By Ian Putzger

Eager to put a disappointing 2018 harvest behind them, U.S. produce shippers are preparing for a strong crop this year – but it is as yet unclear who will buy it.  After California’s peach harvest kicked off, hopes are high for a strong season for stone fruit grown in the state. Peach and nectarine volumes are expected to rise above average and apricots are going strong, while plums should see a medium-sized crop this year.

Blueberries are also poised for a much–improved harvest. The California Blueberry Commission predicts it will not only exceed last year’s output, but be above average annual volumes – California will produce 30 per cent more blueberries this year than in 2018, which translates into a 10-15 per cent gain over average results.

Weather conditions have been good for a strong harvest, noted Chris Connell, Senior Vice-President North America of Commodity Forwarders, a subsidiary of Kuehne + Nagel. The winter was colder and rain fell at the right time to benefit a strong crop, he said.

Growers are desperate for a better season. Last year’s cherry crop in California amounted to a paltry three million cases, a steep drop from the 9.7 million harvested in 2017, while the cherry crop in Washington state was down four million cases on its 2017 level of over 24 million.

“Last year the cherry crop was awful,” said Shawn McWhorter, President for the Americas at Nippon Cargo Airlines (NCA). Perishables make up 50–60 per cent of the carrier’s business on the west coast. Mr. Connell said California’s cherry crop was very unpredictable, so he is not celebrating yet. Moreover, there are question marks over the destination of those cherry shipments. “Supply is looking more robust. Now there’s more concern about global demand,” he said.

Inevitably, the biggest question mark is over the Chinese market, which has shown a voracious appetite for cherries and other perishables in recent years, but the trade confrontation with the U.S. remains a daunting barrier, Mr. Connell noted. Talks between the two governments in recent months have fuelled hopes of a resolution of the conflict, but the atmosphere remains brittle. On May 1 the White House signalled it was getting impatient with the failure to come to an agreement so far, and acting Chief of Staff Mick Mulvaney said the talks would not go on forever, indicating that the U.S. was prepared to end negotiations if no deal was reached soon.

The confrontation has hit U.S. perishables exporters hard, from soybean farmers to lobster fisheries. Mr. Connell said his company, which has a branch in Boston, witnessed first-hand the migration of lobster traffic up the North American east coast to Canada. Halifax Stanfield International Airport clocked up 8.5 per cent growth, fuelled by lobster exports, which accounted for nearly one-third of the airport’s throughput. And freighter flights to Asia have increased steadily.

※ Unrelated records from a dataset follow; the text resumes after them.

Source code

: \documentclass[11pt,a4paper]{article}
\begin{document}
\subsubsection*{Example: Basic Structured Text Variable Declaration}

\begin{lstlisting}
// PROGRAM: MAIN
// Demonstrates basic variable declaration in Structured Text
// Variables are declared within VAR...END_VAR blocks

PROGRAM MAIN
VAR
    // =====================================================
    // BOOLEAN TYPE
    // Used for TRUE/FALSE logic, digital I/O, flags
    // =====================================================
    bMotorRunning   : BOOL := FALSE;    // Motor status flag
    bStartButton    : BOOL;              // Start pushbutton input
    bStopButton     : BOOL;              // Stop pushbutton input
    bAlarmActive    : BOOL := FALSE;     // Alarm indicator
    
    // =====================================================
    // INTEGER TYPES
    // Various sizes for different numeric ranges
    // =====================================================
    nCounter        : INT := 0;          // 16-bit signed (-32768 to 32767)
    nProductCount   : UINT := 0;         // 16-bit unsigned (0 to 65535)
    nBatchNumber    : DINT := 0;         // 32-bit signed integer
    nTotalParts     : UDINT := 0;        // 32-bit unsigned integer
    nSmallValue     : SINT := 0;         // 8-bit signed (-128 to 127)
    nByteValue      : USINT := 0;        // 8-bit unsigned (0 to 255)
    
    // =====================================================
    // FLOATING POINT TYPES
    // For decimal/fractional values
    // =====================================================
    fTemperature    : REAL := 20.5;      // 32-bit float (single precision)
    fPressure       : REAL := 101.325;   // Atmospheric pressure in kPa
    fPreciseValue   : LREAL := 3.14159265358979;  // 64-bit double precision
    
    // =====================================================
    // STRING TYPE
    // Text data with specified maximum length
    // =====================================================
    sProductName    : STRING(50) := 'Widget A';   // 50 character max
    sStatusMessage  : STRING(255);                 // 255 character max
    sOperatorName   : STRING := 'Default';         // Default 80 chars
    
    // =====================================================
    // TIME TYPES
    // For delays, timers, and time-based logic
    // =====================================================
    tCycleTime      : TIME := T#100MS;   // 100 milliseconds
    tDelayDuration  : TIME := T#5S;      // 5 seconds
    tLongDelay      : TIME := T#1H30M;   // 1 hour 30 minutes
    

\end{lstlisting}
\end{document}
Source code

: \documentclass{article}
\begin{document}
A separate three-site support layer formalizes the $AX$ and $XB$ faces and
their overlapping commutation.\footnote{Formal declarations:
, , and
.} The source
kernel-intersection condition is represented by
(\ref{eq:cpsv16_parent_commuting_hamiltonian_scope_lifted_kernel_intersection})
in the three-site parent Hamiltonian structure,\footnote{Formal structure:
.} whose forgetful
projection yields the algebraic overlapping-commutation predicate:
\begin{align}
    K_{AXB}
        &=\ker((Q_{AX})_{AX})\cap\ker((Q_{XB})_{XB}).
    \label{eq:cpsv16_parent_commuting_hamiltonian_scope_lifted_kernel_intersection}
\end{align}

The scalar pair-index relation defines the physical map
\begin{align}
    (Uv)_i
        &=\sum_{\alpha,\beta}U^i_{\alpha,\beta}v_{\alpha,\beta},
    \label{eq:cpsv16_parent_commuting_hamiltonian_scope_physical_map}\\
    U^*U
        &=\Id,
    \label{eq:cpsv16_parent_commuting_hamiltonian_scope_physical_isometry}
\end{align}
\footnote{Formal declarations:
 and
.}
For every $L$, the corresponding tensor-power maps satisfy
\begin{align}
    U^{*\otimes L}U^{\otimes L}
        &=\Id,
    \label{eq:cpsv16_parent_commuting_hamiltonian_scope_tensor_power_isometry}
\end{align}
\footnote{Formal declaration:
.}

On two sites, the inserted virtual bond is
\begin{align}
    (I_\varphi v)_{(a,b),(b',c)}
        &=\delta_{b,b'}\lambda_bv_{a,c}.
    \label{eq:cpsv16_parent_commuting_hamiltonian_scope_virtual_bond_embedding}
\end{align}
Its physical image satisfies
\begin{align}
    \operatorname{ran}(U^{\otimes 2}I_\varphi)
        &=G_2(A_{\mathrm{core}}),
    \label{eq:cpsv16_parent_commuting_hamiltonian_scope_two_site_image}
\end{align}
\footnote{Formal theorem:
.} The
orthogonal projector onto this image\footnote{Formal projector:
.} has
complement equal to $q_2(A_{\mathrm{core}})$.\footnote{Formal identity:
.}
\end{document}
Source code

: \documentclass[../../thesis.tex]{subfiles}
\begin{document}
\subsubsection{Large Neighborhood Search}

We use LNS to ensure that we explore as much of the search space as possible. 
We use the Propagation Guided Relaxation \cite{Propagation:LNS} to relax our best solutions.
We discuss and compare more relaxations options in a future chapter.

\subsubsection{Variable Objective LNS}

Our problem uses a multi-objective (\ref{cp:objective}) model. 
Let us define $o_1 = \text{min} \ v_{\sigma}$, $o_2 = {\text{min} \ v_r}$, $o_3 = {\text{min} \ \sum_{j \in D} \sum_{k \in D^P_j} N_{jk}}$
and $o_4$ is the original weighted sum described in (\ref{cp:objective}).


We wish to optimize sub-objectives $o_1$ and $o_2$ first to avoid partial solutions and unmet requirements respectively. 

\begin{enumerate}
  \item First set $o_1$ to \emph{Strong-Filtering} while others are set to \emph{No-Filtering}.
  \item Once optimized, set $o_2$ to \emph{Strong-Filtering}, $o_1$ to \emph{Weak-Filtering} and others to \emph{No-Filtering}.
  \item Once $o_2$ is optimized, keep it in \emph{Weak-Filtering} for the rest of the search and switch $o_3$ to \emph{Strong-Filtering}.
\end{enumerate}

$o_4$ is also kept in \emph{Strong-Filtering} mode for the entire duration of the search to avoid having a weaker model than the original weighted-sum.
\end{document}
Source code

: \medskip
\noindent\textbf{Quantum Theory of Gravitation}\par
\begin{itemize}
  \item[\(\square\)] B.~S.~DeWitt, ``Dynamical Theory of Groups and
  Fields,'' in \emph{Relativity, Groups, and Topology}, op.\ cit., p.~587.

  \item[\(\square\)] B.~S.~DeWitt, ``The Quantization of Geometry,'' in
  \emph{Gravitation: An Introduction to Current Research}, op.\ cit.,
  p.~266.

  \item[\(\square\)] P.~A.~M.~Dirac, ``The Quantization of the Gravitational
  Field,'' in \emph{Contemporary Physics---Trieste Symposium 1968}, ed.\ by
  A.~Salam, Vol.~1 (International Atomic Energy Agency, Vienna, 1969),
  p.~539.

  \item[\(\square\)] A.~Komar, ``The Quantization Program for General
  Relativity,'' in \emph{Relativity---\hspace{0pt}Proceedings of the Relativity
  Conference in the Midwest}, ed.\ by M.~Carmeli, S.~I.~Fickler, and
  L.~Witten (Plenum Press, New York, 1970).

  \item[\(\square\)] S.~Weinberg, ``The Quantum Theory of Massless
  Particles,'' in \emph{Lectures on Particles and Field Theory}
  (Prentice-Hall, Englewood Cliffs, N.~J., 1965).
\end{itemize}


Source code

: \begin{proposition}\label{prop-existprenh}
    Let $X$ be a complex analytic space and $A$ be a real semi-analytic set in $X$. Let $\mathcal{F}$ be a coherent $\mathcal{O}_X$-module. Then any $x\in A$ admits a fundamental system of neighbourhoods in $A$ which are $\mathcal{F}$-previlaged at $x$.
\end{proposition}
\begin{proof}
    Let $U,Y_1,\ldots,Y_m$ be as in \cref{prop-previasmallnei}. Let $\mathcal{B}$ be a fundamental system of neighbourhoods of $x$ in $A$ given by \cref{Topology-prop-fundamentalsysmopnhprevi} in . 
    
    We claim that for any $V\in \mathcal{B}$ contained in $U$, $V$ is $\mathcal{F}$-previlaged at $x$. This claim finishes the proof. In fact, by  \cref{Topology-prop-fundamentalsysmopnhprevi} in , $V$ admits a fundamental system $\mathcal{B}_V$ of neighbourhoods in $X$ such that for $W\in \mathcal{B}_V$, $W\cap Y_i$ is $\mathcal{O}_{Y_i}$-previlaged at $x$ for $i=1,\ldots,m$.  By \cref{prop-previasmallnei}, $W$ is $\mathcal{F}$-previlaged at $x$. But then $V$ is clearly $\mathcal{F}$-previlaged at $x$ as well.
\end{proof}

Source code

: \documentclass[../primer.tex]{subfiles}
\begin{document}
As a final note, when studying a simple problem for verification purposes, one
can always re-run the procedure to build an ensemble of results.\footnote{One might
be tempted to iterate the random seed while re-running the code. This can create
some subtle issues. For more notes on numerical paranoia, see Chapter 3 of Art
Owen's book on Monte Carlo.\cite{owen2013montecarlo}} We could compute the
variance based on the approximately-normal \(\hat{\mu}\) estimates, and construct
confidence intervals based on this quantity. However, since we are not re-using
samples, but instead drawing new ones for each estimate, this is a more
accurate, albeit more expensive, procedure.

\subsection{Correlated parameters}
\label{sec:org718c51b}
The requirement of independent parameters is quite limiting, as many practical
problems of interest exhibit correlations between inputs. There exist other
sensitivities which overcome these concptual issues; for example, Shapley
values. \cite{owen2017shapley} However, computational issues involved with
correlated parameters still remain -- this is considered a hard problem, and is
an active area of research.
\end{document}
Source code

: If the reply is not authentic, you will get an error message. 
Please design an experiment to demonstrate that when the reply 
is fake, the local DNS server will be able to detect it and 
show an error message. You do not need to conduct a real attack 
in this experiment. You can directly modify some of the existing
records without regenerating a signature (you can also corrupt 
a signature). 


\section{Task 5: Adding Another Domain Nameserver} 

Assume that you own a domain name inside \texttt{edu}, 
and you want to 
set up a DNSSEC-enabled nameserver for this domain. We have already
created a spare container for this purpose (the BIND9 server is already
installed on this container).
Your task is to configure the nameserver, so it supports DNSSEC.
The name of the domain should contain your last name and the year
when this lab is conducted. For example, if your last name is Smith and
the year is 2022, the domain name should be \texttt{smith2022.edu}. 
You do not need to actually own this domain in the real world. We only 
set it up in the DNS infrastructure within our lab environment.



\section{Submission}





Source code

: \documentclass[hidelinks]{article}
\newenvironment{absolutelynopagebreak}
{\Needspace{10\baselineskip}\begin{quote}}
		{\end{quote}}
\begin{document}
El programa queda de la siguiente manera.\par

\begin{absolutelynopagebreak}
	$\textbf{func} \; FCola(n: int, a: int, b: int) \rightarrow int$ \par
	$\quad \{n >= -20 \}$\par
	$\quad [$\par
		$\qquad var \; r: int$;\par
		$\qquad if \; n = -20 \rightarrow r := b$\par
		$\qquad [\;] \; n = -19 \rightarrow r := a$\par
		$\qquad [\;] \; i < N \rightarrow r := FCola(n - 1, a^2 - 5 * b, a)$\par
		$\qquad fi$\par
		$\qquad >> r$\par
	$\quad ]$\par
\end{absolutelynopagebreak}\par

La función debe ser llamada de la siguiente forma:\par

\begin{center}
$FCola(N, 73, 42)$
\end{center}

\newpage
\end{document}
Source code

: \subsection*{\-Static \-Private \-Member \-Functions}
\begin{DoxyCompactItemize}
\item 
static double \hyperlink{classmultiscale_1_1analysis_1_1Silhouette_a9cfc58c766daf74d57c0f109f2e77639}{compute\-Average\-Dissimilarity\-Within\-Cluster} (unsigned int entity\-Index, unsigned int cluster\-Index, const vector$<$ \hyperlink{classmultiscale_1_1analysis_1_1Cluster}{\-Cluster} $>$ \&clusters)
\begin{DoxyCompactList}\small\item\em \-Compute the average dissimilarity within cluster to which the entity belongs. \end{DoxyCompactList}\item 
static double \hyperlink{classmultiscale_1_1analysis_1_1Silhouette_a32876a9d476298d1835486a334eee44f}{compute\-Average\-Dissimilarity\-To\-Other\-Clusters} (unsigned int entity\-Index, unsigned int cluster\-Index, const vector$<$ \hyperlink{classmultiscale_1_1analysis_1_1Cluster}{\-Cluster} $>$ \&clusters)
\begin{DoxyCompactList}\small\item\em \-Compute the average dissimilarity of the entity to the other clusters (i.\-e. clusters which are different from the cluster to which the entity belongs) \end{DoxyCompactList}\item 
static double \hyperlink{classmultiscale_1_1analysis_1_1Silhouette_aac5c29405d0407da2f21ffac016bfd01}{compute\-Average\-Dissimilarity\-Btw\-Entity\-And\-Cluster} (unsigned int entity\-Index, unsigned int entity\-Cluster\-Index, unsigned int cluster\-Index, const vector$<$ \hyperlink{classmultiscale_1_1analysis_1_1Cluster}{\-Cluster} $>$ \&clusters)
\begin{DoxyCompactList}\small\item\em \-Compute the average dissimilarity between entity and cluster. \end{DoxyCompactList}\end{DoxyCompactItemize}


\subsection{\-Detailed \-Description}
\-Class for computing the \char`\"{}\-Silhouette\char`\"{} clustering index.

NCA slots some of its Asia-bound flights from the U.S. through Edmonton instead of Anchorage as a tech stop to pick up chilled Canadian beef and pork. The local airport authority has been promoting this link to shippers in western Canada, Mr. McWhorter reported.

Brendan Harnett, Chairman and CEO of Flying Fresh Air Freight, Canada’s largest perishables forwarder, said live crab shipments from Vancouver to China declined last year, as much of this cargo originates in north-west U.S. He sees some difference in preferences for lobster between U.S. and Chinese consumers. While the latter prefer large animals, which work better in a dinner situation where food is shared, North Americans are okay with smaller lobsters, especially when served in conjunction with steak, he said.

If China’s tariff on U.S. lobsters, which went up 25 per cent last year, were to be removed, Mr. Harnett expects U.S. lobster firms to make aggressive attempts to recover lost markets. But Mr. Connell does not anticipate a sudden shift. Moreover, Canadian exporters will manage to retain some of their gains, he reckons. By the same token, there was no wholesale shift to Canadian sources last year. Some U.S. exporters have maintained business with China by reducing FOB (free on board) prices, Mr. Connell said.

Regardless of how the trade dispute unfolds, there are some questions over China’s demand for perishables. Vietnam’s perishables exports to China dropped 14.7 per cent in the first quarter of this year. China takes about 74 per cent of its neighbour’s fruit and vegetable exports.

China is not the only market where U.S. exporters face trade barriers. In retaliation over U.S. tariffs on steel and aluminium, India raised tariffs on U.S. walnuts from 30 to 100 per cent last year.

However, if the U.S. and China do come to an agreement, air cargo carriers stand to see a surge in demand for lift to move cherries and seafood. “If tariffs are off, people may look to charter,” Mr. Connell said. “There were charters to China from the Pacific north-west last year.”